|Mayeux Jr, Herman|
Submitted to: Agronomy Abstracts
Publication Type: Proceedings
Publication Acceptance Date: 10/1/2001
Publication Date: 12/1/2001
Citation: MAYEUX JR, H.S. SUMMARY AND SYNTHESIS: MANAGING GRAZINGLANDS FOR CARBON STORAGE. AGRONOMY ABSTRACTS. 2001. Abstract No. c06-mayeux165155-o. CD-ROM.
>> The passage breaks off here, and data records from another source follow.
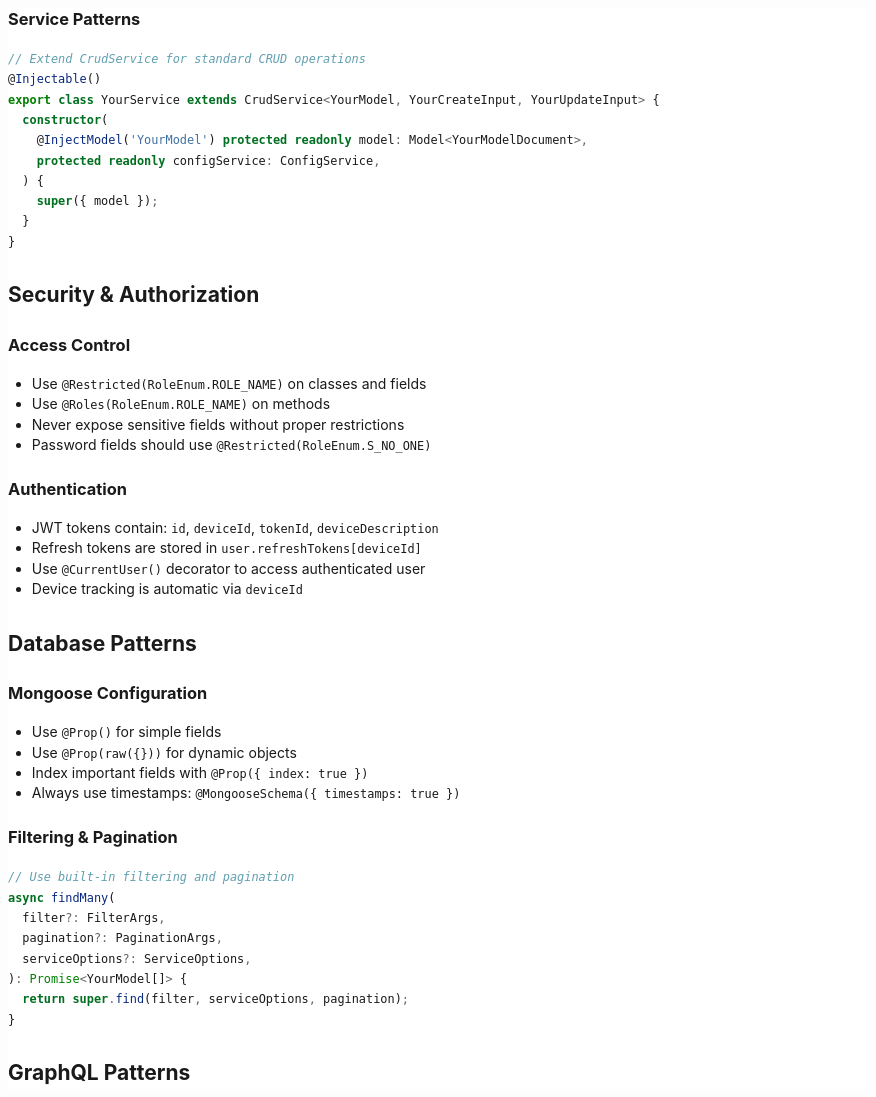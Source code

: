 ### Service Patterns
```typescript
// Extend CrudService for standard CRUD operations
@Injectable()
export class YourService extends CrudService<YourModel, YourCreateInput, YourUpdateInput> {
  constructor(
    @InjectModel('YourModel') protected readonly model: Model<YourModelDocument>,
    protected readonly configService: ConfigService,
  ) {
    super({ model });
  }
}
```

## Security & Authorization

### Access Control
- Use `@Restricted(RoleEnum.ROLE_NAME)` on classes and fields
- Use `@Roles(RoleEnum.ROLE_NAME)` on methods
- Never expose sensitive fields without proper restrictions
- Password fields should use `@Restricted(RoleEnum.S_NO_ONE)`

### Authentication
- JWT tokens contain: `id`, `deviceId`, `tokenId`, `deviceDescription`
- Refresh tokens are stored in `user.refreshTokens[deviceId]`
- Use `@CurrentUser()` decorator to access authenticated user
- Device tracking is automatic via `deviceId`

## Database Patterns

### Mongoose Configuration
- Use `@Prop()` for simple fields
- Use `@Prop(raw({}))` for dynamic objects
- Index important fields with `@Prop({ index: true })`
- Always use timestamps: `@MongooseSchema({ timestamps: true })`

### Filtering & Pagination
```typescript
// Use built-in filtering and pagination
async findMany(
  filter?: FilterArgs,
  pagination?: PaginationArgs,
  serviceOptions?: ServiceOptions,
): Promise<YourModel[]> {
  return super.find(filter, serviceOptions, pagination);
}
```

## GraphQL Patterns
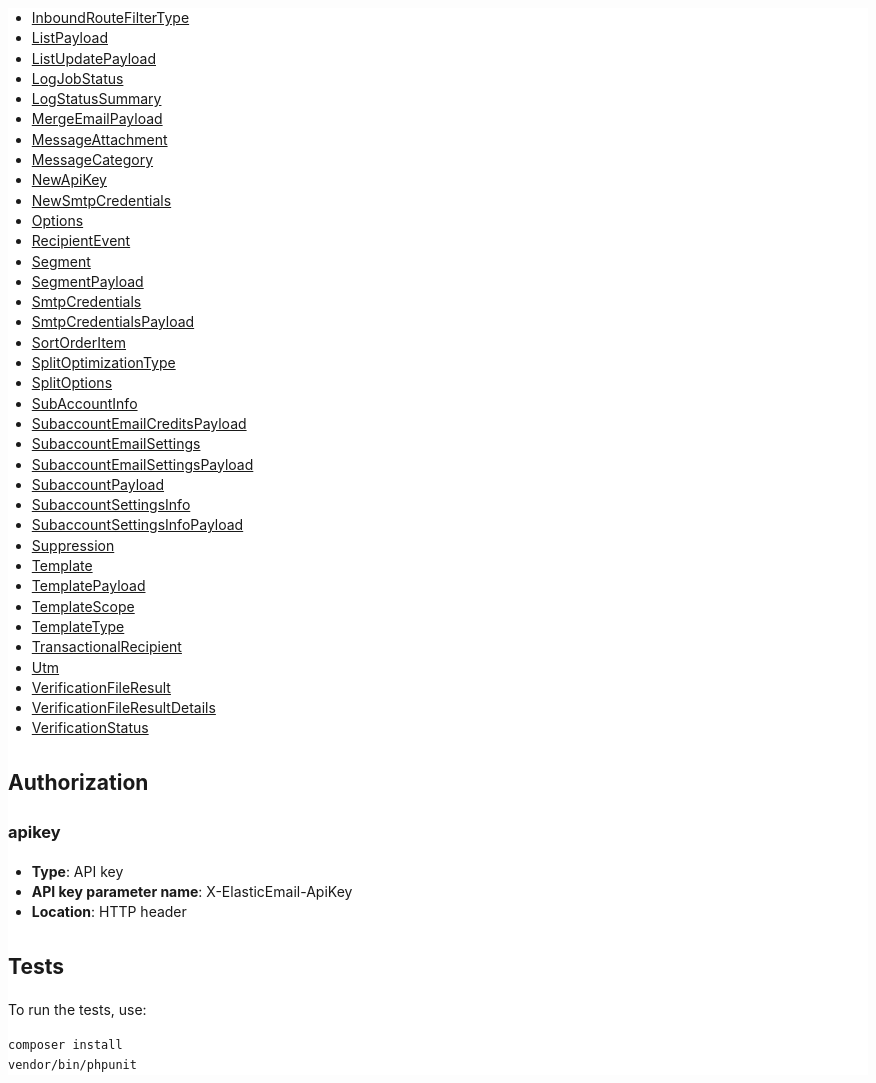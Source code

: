 - [InboundRouteFilterType](docs/Model/InboundRouteFilterType.md)
- [ListPayload](docs/Model/ListPayload.md)
- [ListUpdatePayload](docs/Model/ListUpdatePayload.md)
- [LogJobStatus](docs/Model/LogJobStatus.md)
- [LogStatusSummary](docs/Model/LogStatusSummary.md)
- [MergeEmailPayload](docs/Model/MergeEmailPayload.md)
- [MessageAttachment](docs/Model/MessageAttachment.md)
- [MessageCategory](docs/Model/MessageCategory.md)
- [NewApiKey](docs/Model/NewApiKey.md)
- [NewSmtpCredentials](docs/Model/NewSmtpCredentials.md)
- [Options](docs/Model/Options.md)
- [RecipientEvent](docs/Model/RecipientEvent.md)
- [Segment](docs/Model/Segment.md)
- [SegmentPayload](docs/Model/SegmentPayload.md)
- [SmtpCredentials](docs/Model/SmtpCredentials.md)
- [SmtpCredentialsPayload](docs/Model/SmtpCredentialsPayload.md)
- [SortOrderItem](docs/Model/SortOrderItem.md)
- [SplitOptimizationType](docs/Model/SplitOptimizationType.md)
- [SplitOptions](docs/Model/SplitOptions.md)
- [SubAccountInfo](docs/Model/SubAccountInfo.md)
- [SubaccountEmailCreditsPayload](docs/Model/SubaccountEmailCreditsPayload.md)
- [SubaccountEmailSettings](docs/Model/SubaccountEmailSettings.md)
- [SubaccountEmailSettingsPayload](docs/Model/SubaccountEmailSettingsPayload.md)
- [SubaccountPayload](docs/Model/SubaccountPayload.md)
- [SubaccountSettingsInfo](docs/Model/SubaccountSettingsInfo.md)
- [SubaccountSettingsInfoPayload](docs/Model/SubaccountSettingsInfoPayload.md)
- [Suppression](docs/Model/Suppression.md)
- [Template](docs/Model/Template.md)
- [TemplatePayload](docs/Model/TemplatePayload.md)
- [TemplateScope](docs/Model/TemplateScope.md)
- [TemplateType](docs/Model/TemplateType.md)
- [TransactionalRecipient](docs/Model/TransactionalRecipient.md)
- [Utm](docs/Model/Utm.md)
- [VerificationFileResult](docs/Model/VerificationFileResult.md)
- [VerificationFileResultDetails](docs/Model/VerificationFileResultDetails.md)
- [VerificationStatus](docs/Model/VerificationStatus.md)

## Authorization

### apikey

- **Type**: API key
- **API key parameter name**: X-ElasticEmail-ApiKey
- **Location**: HTTP header


## Tests

To run the tests, use:

```bash
composer install
vendor/bin/phpunit
```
Interpretive Summary: Abstract Only.
Technical Abstract: Presentations at this symposium and data published elsewhere provide evidence that grazinglands represent a carbon (C) sink that is stronger than we might have predicted. Papers presented here and elsewhere support the principle that any change or input that increases productivity of vegetation is likely to enhance soil organic C contents. Applying that principle, we might expect fire in the West and N fertilization in the Eas to have a positive effect. Controlled fire enhanced annual C fluxes into a tallgrass prairie. Grazing did not appear to alter C fluxes into shortgrass steppe or northern mixed prairie, but measurements of soil C contents at those sites suggest that moderate grazing for decades increased soil C contents. A similar response to grazing is reported in the Southeast. Interest in the quantities of C that can be stored in grazingland soils is generally predicated on their large areal extent, but, ,in additional to relatively high net primary production (NPP), grazingland are also often characterized by vegetation that is deeply rooted, partitions high proportions of total biomass into below-ground tissues, and exhibits high root turn-over rates. Grazingland soils are infrequently subjected to tillage or other disturbance. C storage rates may approach those of forests on well-managed rangelands and where perennial forages are produced under intensive management and harvested to maintain high NPP.